In my original design I had the possibility to have a set pointers that can be used in the link object.
The reason for this is for example: link using multiple hash functions (in case one breaks)

// one hash function
{
  name: {'/': 'SHA2-Hash/test' }
}

// multiple using arrays
{
  name: {'/': ['SHA2-Hash/test', 'SHA3-Hash/test']}
}
// in this case, the parser will know we are talking about a link
// since the property `/` will define the type (in CBOR as in JSON)

Pro:

  • Have a way to specify multiple hashes from different hash functions

Cons:

  • the user has no guarantee that SHA3-Hash points to the same hash as SHA2 (unless they use algebraic hash functions (?))
  • the user must specify the order of priorities of the hash functions

cc @dignifiedquire, @mildred, @Stebalien

@dignifiedquire
Copy link
Member

I don't think this should be added to the spec as it increases complexity without actually giving much more benefit. If you want to provide multiple links, e.g. in different hashes you can do that one level higher like this:

{
  "name": [
    {"/": "SHA2-Hash/test"},
    {"/": "SHA3-Hash/test"}
  ]
}

and handle it in userland

@nicola
Copy link
Member Author

nicola commented Jul 26, 2016

That works if the resolution is in userland, however this would turn into /name/0 and /name/1.
This has some problems: (1) users will not have clean paths, (2) they have to handle crypto breaks themselves (and they will not!) (3) once sha2 breaks, /name/0 will be a broken link

I personally don't see it adding too much complexity: (1) the check for a link is just looking at a tag and the choice of the pointer in the list is just a matter of re-ordering and picking one, (2) if hash functions do break, (2) links are not broken.

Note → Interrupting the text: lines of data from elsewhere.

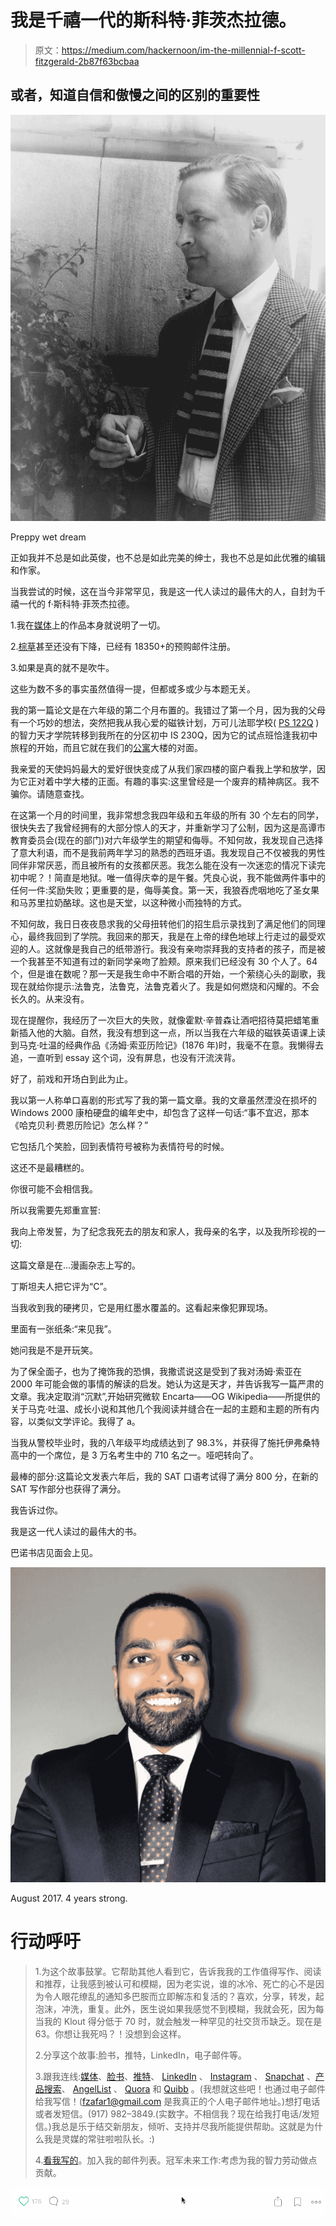 # 我是千禧一代的斯科特·菲茨杰拉德。

> 原文：<https://medium.com/hackernoon/im-the-millennial-f-scott-fitzgerald-2b87f63bcbaa>

## 或者，知道自信和傲慢之间的区别的重要性

![](img/97b10bf1a3d1356f16d64809313bd645.png)

Preppy wet dream

正如我并不总是如此英俊，也不总是如此完美的绅士，我也不总是如此优雅的编辑和作家。

当我尝试的时候，这在当今非常罕见，我是这一代人读过的最伟大的人，自封为千禧一代的 f·斯科特·菲茨杰拉德。

1.我在[媒体](http://bit.ly/2hk3IoR)上的作品本身就说明了一切。

2.[棕草](http://facebook.com/browngrassbook)甚至还没有下降，已经有 18350+的预购邮件注册。

3.如果是真的就不是吹牛。

这些为数不多的事实虽然值得一提，但都或多或少与本题无关。

我的第一篇论文是在六年级的第二个月布置的。我错过了第一个月，因为我的父母有一个巧妙的想法，突然把我从我心爱的磁铁计划，万可儿法耶学校( [PS 122Q](https://www.facebook.com/groups/17449108392/?fref=mentions) )的智力天才学院转移到我所在的分区初中 IS 230Q，因为它的试点班恰逢我初中旅程的开始，而且它就在我们的[公寓](https://hackernoon.com/tagged/apartment)大楼的对面。

我亲爱的天使妈妈最大的爱好很快变成了从我们家四楼的窗户看我上学和放学，因为它正对着中学大楼的正面。有趣的事实:这里曾经是一个废弃的精神病区。我不骗你。请随意查找。

在这第一个月的时间里，我非常想念我四年级和五年级的所有 30 个左右的同学，很快失去了我曾经拥有的大部分惊人的天才，并重新学习了公制，因为这是高谭市教育委员会(现在的部门)对六年级学生的期望和侮辱。不知何故，我发现自己选择了意大利语，而不是我前两年学习的熟悉的西班牙语。我发现自己不仅被我的男性同伴非常厌恶，而且被所有的女孩都厌恶。我怎么能在没有一次迷恋的情况下读完初中呢？！简直是地狱。唯一值得庆幸的是午餐。凭良心说，我不能做两件事中的任何一件:奖励失败；更重要的是，侮辱美食。第一天，我狼吞虎咽地吃了圣女果和马苏里拉奶酪球。这也是天堂，以这种微小而独特的方式。

不知何故，我日日夜夜恳求我的父母扭转他们的招生启示录找到了满足他们的同理心，最终我回到了学院。我回来的那天，我是在上帝的绿色地球上行走过的最受欢迎的人。这就像是我自己的纸带游行。我没有亲吻崇拜我的支持者的孩子，而是被一个我甚至不知道有过的新同学亲吻了脸颊。原来我们已经没有 30 个人了。64 个，但是谁在数呢？那一天是我生命中不断合唱的开始，一个萦绕心头的副歌，我现在就给你提示:法鲁克，法鲁克，法鲁克着火了。我是如何燃烧和闪耀的。不会长久的。从来没有。

现在提醒你，我经历了一次巨大的失败，就像霍默·辛普森让酒吧招待莫把蜡笔重新插入他的大脑。自然，我没有想到这一点，所以当我在六年级的磁铁英语课上读到马克·吐温的经典作品《汤姆·索亚历险记》(1876 年)时，我毫不在意。我懒得去追，一直听到 essay 这个词，没有屏息，也没有汗流浃背。

好了，前戏和开场白到此为止。

我以第一人称单口喜剧的形式写了我的第一篇文章。我的文章虽然湮没在损坏的 Windows 2000 康柏硬盘的编年史中，却包含了这样一句话:“事不宜迟，那本《哈克贝利·费恩历险记》怎么样？”

它包括几个笑脸，回到表情符号被称为表情符号的时候。

这还不是最糟糕的。

你很可能不会相信我。

所以我需要先郑重宣誓:

我向上帝发誓，为了纪念我死去的朋友和家人，我母亲的名字，以及我所珍视的一切:

这篇文章是在…漫画杂志上写的。

丁斯坦夫人把它评为“C”。

当我收到我的硬拷贝，它是用红墨水覆盖的。这看起来像犯罪现场。

里面有一张纸条:“来见我”。

她问我是不是开玩笑。

为了保全面子，也为了掩饰我的恐惧，我撒谎说这是受到了我对汤姆·索亚在 2000 年可能会做的事情的解读的启发。她认为这是天才，并告诉我写一篇严肃的文章。我决定取消“沉默”,开始研究微软 Encarta——OG Wikipedia——所提供的关于马克·吐温、成长小说和其他几个我阅读并缝合在一起的主题和主题的所有内容，以类似文学评论。我得了 a。

当我从警校毕业时，我的八年级平均成绩达到了 98.3%，并获得了施托伊弗桑特高中的一个席位，是 3 万名考生中的 710 名之一。哑吧转向了。

最棒的部分:这篇论文发表六年后，我的 SAT 口语考试得了满分 800 分，在新的 SAT 写作部分也获得了满分。

我告诉过你。

我是这一代人读过的最伟大的书。

巴诺书店见面会上见。

![](img/39236083657e496c1e10a4359837e33a.png)

August 2017\. 4 years strong.

# 行动呼吁

> 1.为这个故事鼓掌。它帮助其他人看到它，告诉我我的工作值得写作、阅读和推荐，让我感到被认可和模糊，因为老实说，谁的冰冷、死亡的心不是因为令人眼花缭乱的通知多巴胺而立即解冻和复活的？喜欢，分享，转发，起泡沫，冲洗，重复。此外，医生说如果我感觉不到模糊，我就会死，因为每当我的 Klout 得分低于 70 时，就会触发一种罕见的社交货币缺乏。现在是 63。你想让我死吗？！没想到会这样。
> 
> 2.分享这个故事:脸书，推特，LinkedIn，电子邮件等。
> 
> 3.跟我连线:[媒体](/@sfali789)、[脸书](https://www.facebook.com/sfali789)、[推特](http://twitter.com/sfali789)、 [LinkedIn](https://www.linkedin.com/in/sfali789) 、 [Instagram](http://instagram.com/sfali789) 、 [Snapchat](https://www.snapchat.com/add/sfali789) 、[产品搜索](https://www.producthunt.com/@sfali789)、 [AngelList](https://angel.co/sfali789) 、 [Quora](https://www.quora.com/profile/SF-Ali) 和 [Quibb](http://quibb.com/farooqzafar) 。(我想就这些吧！也通过电子邮件给我写信！(fzafar1@gmail.com 是我真正的个人电子邮件地址。)想打电话或者发短信。(917) 982–3849.(实数字。不相信我？现在给我打电话/发短信。)我总是乐于结交新朋友，倾听、支持并尽我所能提供帮助。这就是为什么我是灵媒的常驻啦啦队长。:)
> 
> 4.[看我写的](/@sfali789)。加入我的邮件列表。冠军未来工作:考虑为我的智力劳动做点贡献。

![](img/004ba14959923cf040d4bc11d3d0702f.png)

However, this can add complexity if there are cases for which developers need to read the link object - in that case they cannot assume that it is a string, but if could be an array.

@dignifiedquire
Copy link
Member

We might be able cope with the complexity, but we will not be able to cope with the uncertainty that the two links might be totally different, which gives much less guarantees to the user.

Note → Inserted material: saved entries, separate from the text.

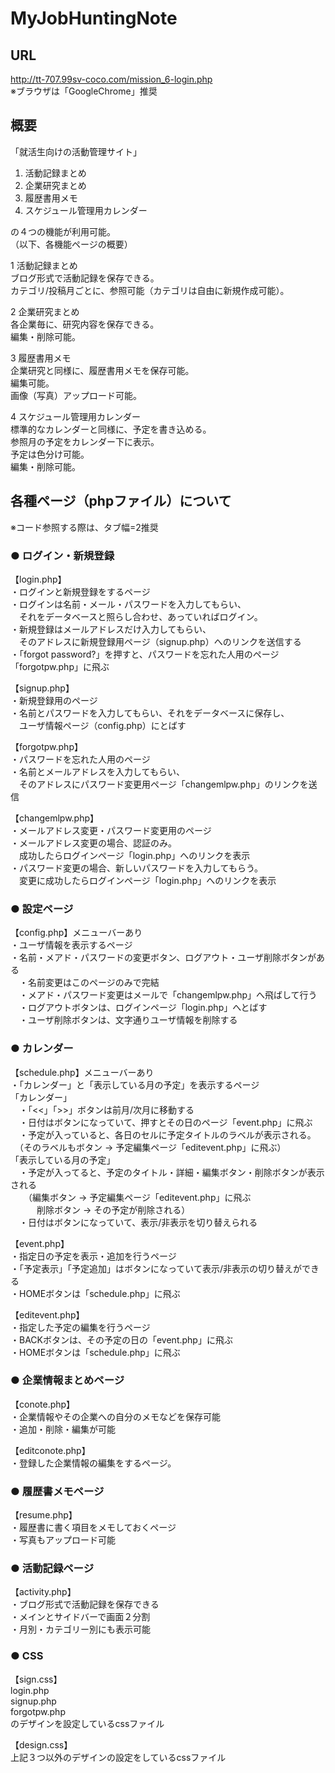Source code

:# MyJobHuntingNote  

## URL
http://tt-707.99sv-coco.com/mission_6-login.php  
※ブラウザは「GoogleChrome」推奨

## 概要
「就活生向けの活動管理サイト」  

1. 活動記録まとめ  
2. 企業研究まとめ  
3. 履歴書用メモ  
4. スケジュール管理用カレンダー  

の４つの機能が利用可能。  
（以下、各機能ページの概要）  


1 活動記録まとめ  
ブログ形式で活動記録を保存できる。  
カテゴリ/投稿月ごとに、参照可能（カテゴリは自由に新規作成可能）。  

2 企業研究まとめ  
各企業毎に、研究内容を保存できる。  
編集・削除可能。  

3 履歴書用メモ  
企業研究と同様に、履歴書用メモを保存可能。  
編集可能。  
画像（写真）アップロード可能。  

4 スケジュール管理用カレンダー  
標準的なカレンダーと同様に、予定を書き込める。  
参照月の予定をカレンダー下に表示。  
予定は色分け可能。  
編集・削除可能。  


## 各種ページ（phpファイル）について  

※コード参照する際は、タブ幅=2推奨

### ● ログイン・新規登録  

【login.php】  
・ログインと新規登録をするページ  
・ログインは名前・メール・パスワードを入力してもらい、  
　それをデータベースと照らし合わせ、あっていればログイン。  
・新規登録はメールアドレスだけ入力してもらい、  
　そのアドレスに新規登録用ページ（signup.php）へのリンクを送信する  
・「forgot password?」を押すと、パスワードを忘れた人用のページ「forgotpw.php」に飛ぶ  


【signup.php】  
・新規登録用のページ  
・名前とパスワードを入力してもらい、それをデータベースに保存し、  
　ユーザ情報ページ（config.php）にとばす  


【forgotpw.php】  
・パスワードを忘れた人用のページ  
・名前とメールアドレスを入力してもらい、  
　そのアドレスにパスワード変更用ページ「changemlpw.php」のリンクを送信  


【changemlpw.php】  
・メールアドレス変更・パスワード変更用のページ  
・メールアドレス変更の場合、認証のみ。  
　成功したらログインページ「login.php」へのリンクを表示  
・パスワード変更の場合、新しいパスワードを入力してもらう。  
　変更に成功したらログインページ「login.php」へのリンクを表示  




### ● 設定ページ  

【config.php】メニューバーあり  
・ユーザ情報を表示するページ  
・名前・メアド・パスワードの変更ボタン、ログアウト・ユーザ削除ボタンがある  
　・名前変更はこのページのみで完結  
　・メアド・パスワード変更はメールで「changemlpw.php」へ飛ばして行う  
　・ログアウトボタンは、ログインページ「login.php」へとばす  
　・ユーザ削除ボタンは、文字通りユーザ情報を削除する  




### ● カレンダー  

【schedule.php】メニューバーあり  
・「カレンダー」と「表示している月の予定」を表示するページ  
「カレンダー」  
　・「<<」「>>」ボタンは前月/次月に移動する  
　・日付はボタンになっていて、押すとその日のページ「event.php」に飛ぶ  
　・予定が入っていると、各日のセルに予定タイトルのラベルが表示される。  
　（そのラベルもボタン → 予定編集ページ「editevent.php」に飛ぶ）  
「表示している月の予定」  
　・予定が入ってると、予定のタイトル・詳細・編集ボタン・削除ボタンが表示される  
　　（編集ボタン → 予定編集ページ「editevent.php」に飛ぶ  
　　　削除ボタン → その予定が削除される）  
　・日付はボタンになっていて、表示/非表示を切り替えられる  

【event.php】  
・指定日の予定を表示・追加を行うページ  
・「予定表示」「予定追加」はボタンになっていて表示/非表示の切り替えができる  
・HOMEボタンは「schedule.php」に飛ぶ  

【editevent.php】  
・指定した予定の編集を行うページ  
・BACKボタンは、その予定の日の「event.php」に飛ぶ  
・HOMEボタンは「schedule.php」に飛ぶ  


### ● 企業情報まとめページ  

【conote.php】  
・企業情報やその企業への自分のメモなどを保存可能  
・追加・削除・編集が可能  

【editconote.php】  
・登録した企業情報の編集をするページ。  


### ● 履歴書メモページ  

【resume.php】  
・履歴書に書く項目をメモしておくページ  
・写真もアップロード可能  


### ● 活動記録ページ  

【activity.php】  
・ブログ形式で活動記録を保存できる  
・メインとサイドバーで画面２分割  
・月別・カテゴリー別にも表示可能  


### ● CSS  

【sign.css】  
login.php  
signup.php  
forgotpw.php  
のデザインを設定しているcssファイル  


【design.css】  
上記３つ以外のデザインの設定をしているcssファイル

In addition, if sha2 is actually broken the links are not immediately broken, they are just vulnerable to attacks. But this vulnerability does not go away if you have multiple links as it will still be the first one and might resolve to the content of the attacker.

@nicola
Copy link
Member Author

nicola commented Jul 26, 2016

Great to point out that links are actually not broken, they will still resolve - if you have multiple links, if sha2 breaks and it is known to be broken, your parser will just not resolve sha2 but fallback on sha3. (if it is not known to be broken - you are in troubles)

@nicola nicola mentioned this issue Aug 4, 2016
2 tasks
@jbenet
Copy link
Contributor

jbenet commented Aug 6, 2016

The only way to make this work the way you want it to is to force the tool to resolve all objects and verify all paths are exactly the same. Note that this is hard because i could do:

{ /: [ <sha2-256-256-mh>/a/b/c, <sha3-256-256-mh>/d ] }

So i would have to resolve both and make sure it's the exact same datastruct. This seems impossible in some cases, actually.


Maybe a further restriction is to enforce the paths must be the same and only the hash can be different:

{ /: [ <sha2-256-256-mh>/a/b/c, <sha3-256-256-mh>/a/b/c ] }

therefore can verify the object simply.


  • at first pass, i agree with @dignifiedquire this seems to me a user-land thing.
  • at first pass, i do agree that it would be nice if natively we had the ability to roll up to more hashes.
  • at first pass, it reminds me of my desire to create "mutable & immutable references" (2 links, so you have a snapshot AND have a way to get the newest version)
  • but what happens if i dont have one of the hash functions? do i just trust it? what if it's truly broken? or the hash function is bogus and i dont know it?
  • the expectations created by this addition makes me think that this is way too complicated, and not simple.
  • there may be a way to simplify all these concerns, but im not seeing it atm.

@Stebalien
Copy link
Contributor

Stebalien commented Aug 8, 2016

What if this were built into the multihash spec? That is, given /ipfs/HASH1,HASH2,HASH3 (example syntax), you'd lookup HASH1, then verify against all three hashes. If verification failed, you'd move on to HASH2 etc...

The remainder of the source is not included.